## WHAT IS EXPECTED
Skip the pictures and give back the rest of the listing exactly.

## AVAILABLE DATA
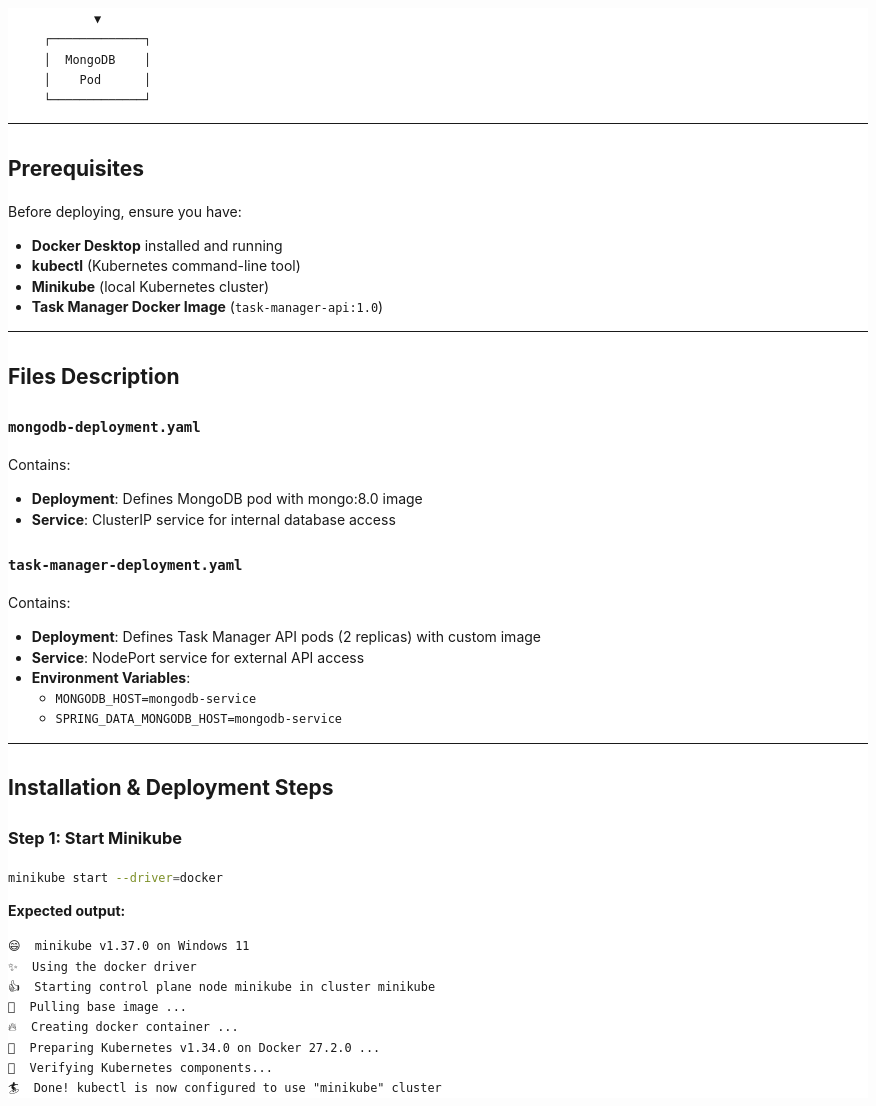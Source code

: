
 ```
            ▼
     ┌─────────────┐
     │  MongoDB    │
     │    Pod      │
     └─────────────┘
```

---

## Prerequisites

Before deploying, ensure you have:

- **Docker Desktop** installed and running
- **kubectl** (Kubernetes command-line tool)
- **Minikube** (local Kubernetes cluster)
- **Task Manager Docker Image** (`task-manager-api:1.0`)

---

## Files Description

### `mongodb-deployment.yaml`
Contains:
- **Deployment**: Defines MongoDB pod with mongo:8.0 image
- **Service**: ClusterIP service for internal database access

### `task-manager-deployment.yaml`
Contains:
- **Deployment**: Defines Task Manager API pods (2 replicas) with custom image
- **Service**: NodePort service for external API access
- **Environment Variables**: 
  - `MONGODB_HOST=mongodb-service`
  - `SPRING_DATA_MONGODB_HOST=mongodb-service`

---

## Installation & Deployment Steps

### Step 1: Start Minikube
```bash
minikube start --driver=docker
```

**Expected output:**
```
😄  minikube v1.37.0 on Windows 11
✨  Using the docker driver
👍  Starting control plane node minikube in cluster minikube
🚜  Pulling base image ...
🔥  Creating docker container ...
🐳  Preparing Kubernetes v1.34.0 on Docker 27.2.0 ...
🔎  Verifying Kubernetes components...
🏄  Done! kubectl is now configured to use "minikube" cluster
```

## SOLUTION TO THE PROBLEM
Source code

:
 ```
            ▼
     ┌─────────────┐
     │  MongoDB    │
     │    Pod      │
     └─────────────┘
```

---

## Prerequisites

Before deploying, ensure you have:

- **Docker Desktop** installed and running
- **kubectl** (Kubernetes command-line tool)
- **Minikube** (local Kubernetes cluster)
- **Task Manager Docker Image** (`task-manager-api:1.0`)

---

## Files Description

### `mongodb-deployment.yaml`
Contains:
- **Deployment**: Defines MongoDB pod with mongo:8.0 image
- **Service**: ClusterIP service for internal database access

### `task-manager-deployment.yaml`
Contains:
- **Deployment**: Defines Task Manager API pods (2 replicas) with custom image
- **Service**: NodePort service for external API access
- **Environment Variables**: 
  - `MONGODB_HOST=mongodb-service`
  - `SPRING_DATA_MONGODB_HOST=mongodb-service`

---

## Installation & Deployment Steps

### Step 1: Start Minikube
```bash
minikube start --driver=docker
```

**Expected output:**
```
😄  minikube v1.37.0 on Windows 11
✨  Using the docker driver
👍  Starting control plane node minikube in cluster minikube
🚜  Pulling base image ...
🔥  Creating docker container ...
🐳  Preparing Kubernetes v1.34.0 on Docker 27.2.0 ...
🔎  Verifying Kubernetes components...
🏄  Done! kubectl is now configured to use "minikube" cluster
```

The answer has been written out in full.